Rue St-Vallier. 21h26. Vent froid sur corps chaud. Il me vient alors une citation de Nijinski parue dans Cahier : « Je suis un philosophe qui ne pense pas. Je suis un philosophe qui ressent. […] Je ne suis pas une invention. Je suis la vie.»

Il ne peut exister de voix sans corps mais il existe inévitablement un corps sans voix.

Arielle et Sonia ont pu nous le confirmer.

Les femmes de la Lune Rouge, chorégraphié par Annie Gagnon, nous plonge dans une oeuvre à la fois brute, physique, intime et silencieuse. En constante symbiose, les interprètes émanent une forte complicité et joignent des qualités physiques qui leur sont propres ; Sonia brille par sa force et sa sobriété tandis que Arielle se meut dans un corps désarticulé et fragile.
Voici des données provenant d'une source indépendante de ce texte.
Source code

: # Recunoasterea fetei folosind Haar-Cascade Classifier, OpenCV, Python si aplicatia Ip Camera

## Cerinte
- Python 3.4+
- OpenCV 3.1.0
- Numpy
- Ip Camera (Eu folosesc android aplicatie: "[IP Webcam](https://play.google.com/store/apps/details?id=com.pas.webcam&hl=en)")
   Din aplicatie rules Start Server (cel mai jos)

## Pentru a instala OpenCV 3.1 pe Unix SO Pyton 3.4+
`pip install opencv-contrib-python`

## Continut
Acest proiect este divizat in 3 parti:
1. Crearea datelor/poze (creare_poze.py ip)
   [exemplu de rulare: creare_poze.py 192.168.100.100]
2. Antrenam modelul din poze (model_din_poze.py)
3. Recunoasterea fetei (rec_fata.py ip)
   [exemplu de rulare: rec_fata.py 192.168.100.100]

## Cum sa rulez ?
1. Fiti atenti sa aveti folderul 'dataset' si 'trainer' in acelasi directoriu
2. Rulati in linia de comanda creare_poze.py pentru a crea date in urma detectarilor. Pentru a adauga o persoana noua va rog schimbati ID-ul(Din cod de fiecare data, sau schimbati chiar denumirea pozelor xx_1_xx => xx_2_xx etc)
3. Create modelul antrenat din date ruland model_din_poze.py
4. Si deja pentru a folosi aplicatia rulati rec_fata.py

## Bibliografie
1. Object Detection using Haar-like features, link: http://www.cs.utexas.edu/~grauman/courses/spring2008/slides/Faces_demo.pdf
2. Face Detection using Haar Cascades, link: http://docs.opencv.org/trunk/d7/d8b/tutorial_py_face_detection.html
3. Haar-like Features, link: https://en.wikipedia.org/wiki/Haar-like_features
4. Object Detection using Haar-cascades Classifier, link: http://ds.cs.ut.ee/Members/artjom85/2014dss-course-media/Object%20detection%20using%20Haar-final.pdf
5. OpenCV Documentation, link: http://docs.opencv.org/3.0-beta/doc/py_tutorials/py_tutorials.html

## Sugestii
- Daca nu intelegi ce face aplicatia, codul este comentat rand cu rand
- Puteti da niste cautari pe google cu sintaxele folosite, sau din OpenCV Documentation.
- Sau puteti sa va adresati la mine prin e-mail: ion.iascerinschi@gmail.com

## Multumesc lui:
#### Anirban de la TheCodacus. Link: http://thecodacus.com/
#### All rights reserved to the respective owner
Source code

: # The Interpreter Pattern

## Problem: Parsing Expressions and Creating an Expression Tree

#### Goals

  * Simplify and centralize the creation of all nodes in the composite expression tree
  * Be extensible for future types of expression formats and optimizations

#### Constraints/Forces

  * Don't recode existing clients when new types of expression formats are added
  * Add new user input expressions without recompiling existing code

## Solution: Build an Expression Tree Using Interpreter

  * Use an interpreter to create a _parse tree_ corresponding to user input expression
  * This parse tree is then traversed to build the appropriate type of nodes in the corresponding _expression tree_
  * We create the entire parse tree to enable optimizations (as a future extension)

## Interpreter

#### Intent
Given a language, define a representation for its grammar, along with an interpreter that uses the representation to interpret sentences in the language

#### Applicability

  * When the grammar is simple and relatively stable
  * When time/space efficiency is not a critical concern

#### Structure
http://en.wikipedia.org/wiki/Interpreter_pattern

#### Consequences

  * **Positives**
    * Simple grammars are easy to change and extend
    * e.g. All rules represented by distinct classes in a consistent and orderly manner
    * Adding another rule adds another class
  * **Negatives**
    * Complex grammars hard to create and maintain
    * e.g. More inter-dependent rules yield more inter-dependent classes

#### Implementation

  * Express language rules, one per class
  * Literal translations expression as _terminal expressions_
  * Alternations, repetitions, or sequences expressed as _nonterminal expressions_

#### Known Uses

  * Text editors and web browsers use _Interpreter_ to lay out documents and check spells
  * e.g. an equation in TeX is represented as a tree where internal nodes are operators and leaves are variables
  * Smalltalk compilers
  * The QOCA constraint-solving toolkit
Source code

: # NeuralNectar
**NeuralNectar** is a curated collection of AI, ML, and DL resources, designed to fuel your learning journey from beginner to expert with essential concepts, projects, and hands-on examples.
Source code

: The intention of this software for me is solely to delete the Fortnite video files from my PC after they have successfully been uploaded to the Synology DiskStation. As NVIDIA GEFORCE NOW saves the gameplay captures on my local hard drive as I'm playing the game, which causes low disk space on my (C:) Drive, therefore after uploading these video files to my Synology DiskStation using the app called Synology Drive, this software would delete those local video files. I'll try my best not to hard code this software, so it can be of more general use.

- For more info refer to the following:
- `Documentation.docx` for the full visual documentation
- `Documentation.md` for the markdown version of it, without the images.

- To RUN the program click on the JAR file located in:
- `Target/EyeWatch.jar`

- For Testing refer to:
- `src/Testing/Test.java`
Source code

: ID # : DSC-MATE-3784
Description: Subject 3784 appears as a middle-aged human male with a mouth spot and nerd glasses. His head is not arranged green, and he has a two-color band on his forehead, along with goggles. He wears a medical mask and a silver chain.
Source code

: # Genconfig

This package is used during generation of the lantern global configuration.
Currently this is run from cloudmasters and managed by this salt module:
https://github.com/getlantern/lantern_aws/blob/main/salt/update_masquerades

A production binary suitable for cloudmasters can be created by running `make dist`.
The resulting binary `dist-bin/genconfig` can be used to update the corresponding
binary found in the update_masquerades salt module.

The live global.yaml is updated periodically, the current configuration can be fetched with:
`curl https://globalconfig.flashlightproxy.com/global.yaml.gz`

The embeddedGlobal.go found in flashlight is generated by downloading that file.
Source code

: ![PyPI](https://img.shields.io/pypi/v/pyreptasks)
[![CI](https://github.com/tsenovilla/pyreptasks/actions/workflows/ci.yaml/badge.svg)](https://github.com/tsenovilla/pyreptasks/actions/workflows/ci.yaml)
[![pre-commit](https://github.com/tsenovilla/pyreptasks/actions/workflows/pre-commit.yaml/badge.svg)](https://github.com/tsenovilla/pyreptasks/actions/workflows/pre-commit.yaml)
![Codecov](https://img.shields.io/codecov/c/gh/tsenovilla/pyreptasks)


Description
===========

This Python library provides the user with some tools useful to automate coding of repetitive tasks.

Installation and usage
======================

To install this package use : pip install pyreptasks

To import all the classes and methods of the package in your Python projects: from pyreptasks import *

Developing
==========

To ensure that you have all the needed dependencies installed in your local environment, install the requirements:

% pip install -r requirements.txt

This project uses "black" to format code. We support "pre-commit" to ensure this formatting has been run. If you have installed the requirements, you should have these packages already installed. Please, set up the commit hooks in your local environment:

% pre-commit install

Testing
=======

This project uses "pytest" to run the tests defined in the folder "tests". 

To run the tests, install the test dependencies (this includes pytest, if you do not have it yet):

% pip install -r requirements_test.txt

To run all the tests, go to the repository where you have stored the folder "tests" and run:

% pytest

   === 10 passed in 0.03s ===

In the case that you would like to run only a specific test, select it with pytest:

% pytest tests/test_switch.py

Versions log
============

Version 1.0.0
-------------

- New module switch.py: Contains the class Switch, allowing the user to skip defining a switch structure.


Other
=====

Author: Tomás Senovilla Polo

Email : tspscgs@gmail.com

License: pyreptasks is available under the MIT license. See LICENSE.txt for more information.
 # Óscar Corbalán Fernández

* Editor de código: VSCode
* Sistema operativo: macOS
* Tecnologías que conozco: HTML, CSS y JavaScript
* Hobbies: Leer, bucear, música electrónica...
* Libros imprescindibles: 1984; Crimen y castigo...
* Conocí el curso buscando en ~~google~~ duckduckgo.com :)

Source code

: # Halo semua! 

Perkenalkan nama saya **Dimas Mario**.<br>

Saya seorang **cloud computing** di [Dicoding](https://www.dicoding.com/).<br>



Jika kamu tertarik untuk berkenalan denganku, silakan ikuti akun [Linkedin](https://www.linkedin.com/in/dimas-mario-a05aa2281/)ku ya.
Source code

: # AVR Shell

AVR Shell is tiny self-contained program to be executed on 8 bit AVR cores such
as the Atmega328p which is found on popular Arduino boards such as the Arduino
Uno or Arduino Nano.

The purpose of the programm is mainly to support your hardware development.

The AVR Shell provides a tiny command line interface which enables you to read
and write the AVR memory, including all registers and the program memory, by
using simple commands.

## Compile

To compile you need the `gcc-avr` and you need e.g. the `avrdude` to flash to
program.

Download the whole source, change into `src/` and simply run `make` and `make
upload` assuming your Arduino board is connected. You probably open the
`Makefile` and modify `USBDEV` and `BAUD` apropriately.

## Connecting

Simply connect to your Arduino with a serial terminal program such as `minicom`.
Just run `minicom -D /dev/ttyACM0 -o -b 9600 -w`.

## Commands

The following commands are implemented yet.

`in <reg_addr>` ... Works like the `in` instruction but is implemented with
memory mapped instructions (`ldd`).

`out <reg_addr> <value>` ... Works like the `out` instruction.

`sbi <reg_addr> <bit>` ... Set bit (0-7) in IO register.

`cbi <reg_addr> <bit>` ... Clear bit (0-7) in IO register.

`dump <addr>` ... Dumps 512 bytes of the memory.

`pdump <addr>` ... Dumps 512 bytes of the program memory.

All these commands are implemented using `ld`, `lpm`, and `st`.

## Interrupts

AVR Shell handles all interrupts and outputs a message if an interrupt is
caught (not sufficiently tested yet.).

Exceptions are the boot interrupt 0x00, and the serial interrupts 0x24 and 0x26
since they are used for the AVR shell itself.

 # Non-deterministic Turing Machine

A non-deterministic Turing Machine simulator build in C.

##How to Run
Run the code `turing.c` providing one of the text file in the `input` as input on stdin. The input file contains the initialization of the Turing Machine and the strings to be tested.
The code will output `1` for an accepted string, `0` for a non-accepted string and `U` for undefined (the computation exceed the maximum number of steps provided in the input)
Le tableau dynamique exécuté dans une synchronicité enivrante, est l’un des moments forts de ce spectacle. Les corps, soumis à une gestuelle au sol plutôt impulsive, témoignent d’une force qui les élève au-delà d’elles-mêmes. Suite à cette séquence chorégraphique variée et puissante, la finale nous laisse toutefois sur notre faim. Un morceau de corde rouge déposé au sol depuis le début du spectacle est alors utilisé afin d’enrubanner le visage de Montminy. Quoique intrigante, l’image amoindrit les états de corps qui semblaient plus évocateur que l’image suggérée. L’empathie kinesthésique du spectateur, avivée par la fatigue des interprètes aurait été plus efficace dans une finale plus modeste.

Femmes-bustes nous saisit dès les premières secondes. D’entrée de jeu, Sonia Montminy s’avance sur scène dans un large manteau qui camouflera son identité. Soumise aux spasmes, elle suscite en nous une impossibilité d’agir, conquis par le regard obéissant de Arielle Warnke St-Pierre. Après un long moment, elles se rencontrent et s’adonnent à un jeu de rôle intrigant et très évocateur stimulé par la présence de costumes, de gâteau, de cothurnes et de masques géants tous issus d’une culture propre au théâtre grec. L’influence de la performance est marquant dans cette oeuvre signée par les chorégraphes grecs Jozef Frucek et Linda Kapetanea de Rootlessroot ; debout sur des cothurnes, Warnke St-Pierre dévore à pleine régime un gâteau évoquant un visage neutre. Dans un livre intitulé La nourriture en art performatif, Mélanie Boucher nous évoque les propriétés de la bouffe sur scène : « Les œuvres sucrées montreraient en effet différentes facettes de la beauté, en mettant en avant son caractère changeant. Elles serviraient à revoir les pôles du désir, le « désiré » qu’est l’aliment sucré et le « désirant » qu’est l’individu, autrement dit les pôles formés par l’«objet» et le «sujet» ou le «féminin» et le «masculin». […] L’association courante entre le désir, le sucré et l’«objectification» et la femme serait ainsi reconsidérée pour revoir des enjeux relatifs au regard masculin.» Ainsi, le tableau suivant nous présentera un homme à la tête et aux poings larges qui ne se gênera pas à montrer toute l’autorité qu’il porte à une femme soumise à ses lois.

Les multiples sens que portent Femmes-bustes pourraient être analysés plus en profondeur et les perceptions du spectateur vis-à-vis l’oeuvre peuvent être multiples. D’où l’immense richesse de ce spectacle.

Souhaitons à Arielle et Sonia un retour imminent sur les scènes de la Capitale et un possible rayonnement à l’international. Il va sans dire… le seul langage universel est celui du corps. Arielle et Sonia ont pu le confirmer.